> EXERCISE INPUT:
* * * * * * *

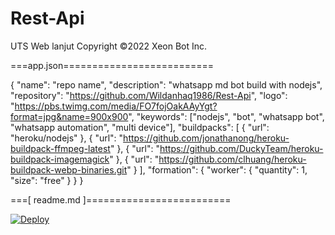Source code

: # Rest-Api
UTS Web lanjut
Copyright ©2022 Xeon Bot Inc.

===app.json==========================

{
  "name": "repo name",
  "description": "whatsapp md bot build with nodejs",
  "repository": "https://github.com/Wildanhaq1986/Rest-Api",
  "logo": "https://pbs.twimg.com/media/FO7fojOakAAyYgt?format=jpg&name=900x900",
  "keywords": ["nodejs", "bot", "whatsapp bot", "whatsapp automation", "multi device"],
  "buildpacks": [
    {
      "url": "heroku/nodejs"
    },
    {
      "url": "https://github.com/jonathanong/heroku-buildpack-ffmpeg-latest"
    },
    {
      "url": "https://github.com/DuckyTeam/heroku-buildpack-imagemagick"
    },
    {
      "url": "https://github.com/clhuang/heroku-buildpack-webp-binaries.git"
    }
  ],
   "formation": {
        "worker": {
            "quantity": 1,
            "size": "free"
        }
    }
}

===[ readme.md ]=========================

[![Deploy](https://www.herokucdn.com/deploy/button.svg)](https://heroku.com/deploy?template=https://github.com/Wildanhaq1986/Rest-Api/)
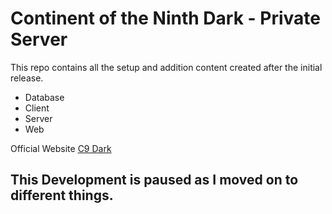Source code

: # Continent of the Ninth Dark - Private Server

This repo contains all the setup and addition content created after the initial release.

- Database
- Client
- Server
- Web

Official Website [C9 Dark](https://c9dark.netlify.app/)

## This Development is paused as I moved on to different things.
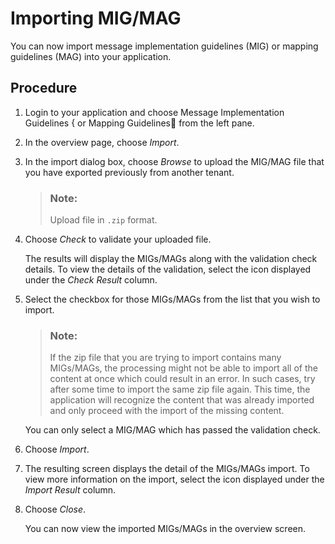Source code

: <!-- loio7139aadbf374431aa626a4003c94c72e -->

<link rel="stylesheet" type="text/css" href="../css/sap-icons.css"/>

# Importing MIG/MAG

You can now import message implementation guidelines \(MIG\) or mapping guidelines \(MAG\) into your application.



<a name="loio7139aadbf374431aa626a4003c94c72e__section_ykz_zgd_4tb"/>

## Procedure

1.  Login to your application and choose Message Implementation Guidelines <span class="SAP-icons-V5"></span> or Mapping Guidelines:open_book: from the left pane.

2.  In the overview page, choose *Import*.
3.  In the import dialog box, choose *Browse* to upload the MIG/MAG file that you have exported previously from another tenant.

    > ### Note:  
    > Upload file in `.zip` format.

4.  Choose *Check* to validate your uploaded file.

    The results will display the MIGs/MAGs along with the validation check details. To view the details of the validation, select the icon displayed under the *Check Result* column.

5.  Select the checkbox for those MIGs/MAGs from the list that you wish to import.

    > ### Note:  
    > If the zip file that you are trying to import contains many MIGs/MAGs, the processing might not be able to import all of the content at once which could result in an error. In such cases, try after some time to import the same zip file again. This time, the application will recognize the content that was already imported and only proceed with the import of the missing content.

    You can only select a MIG/MAG which has passed the validation check.

6.  Choose *Import*.
7.  The resulting screen displays the detail of the MIGs/MAGs import. To view more information on the import, select the icon displayed under the *Import Result* column.
8.  Choose *Close*.

    You can now view the imported MIGs/MAGs in the overview screen.


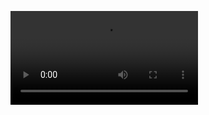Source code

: 
<video><source src="https://goindex.warden22.workers.dev/哇，小朋友的架子鼓打得这么好.mp4" type="video/mp4"></video>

* * * * * * *

> PROBLEM: Report, from the entries above, each line where "heroku" is found.

> EXERCISE RESULT:
      "url": "heroku/nodejs"
      "url": "https://github.com/jonathanong/heroku-buildpack-ffmpeg-latest"
      "url": "https://github.com/DuckyTeam/heroku-buildpack-imagemagick"
      "url": "https://github.com/clhuang/heroku-buildpack-webp-binaries.git"
[![Deploy](https://www.herokucdn.com/deploy/button.svg)](https://heroku.com/deploy?template=https://github.com/Wildanhaq1986/Rest-Api/)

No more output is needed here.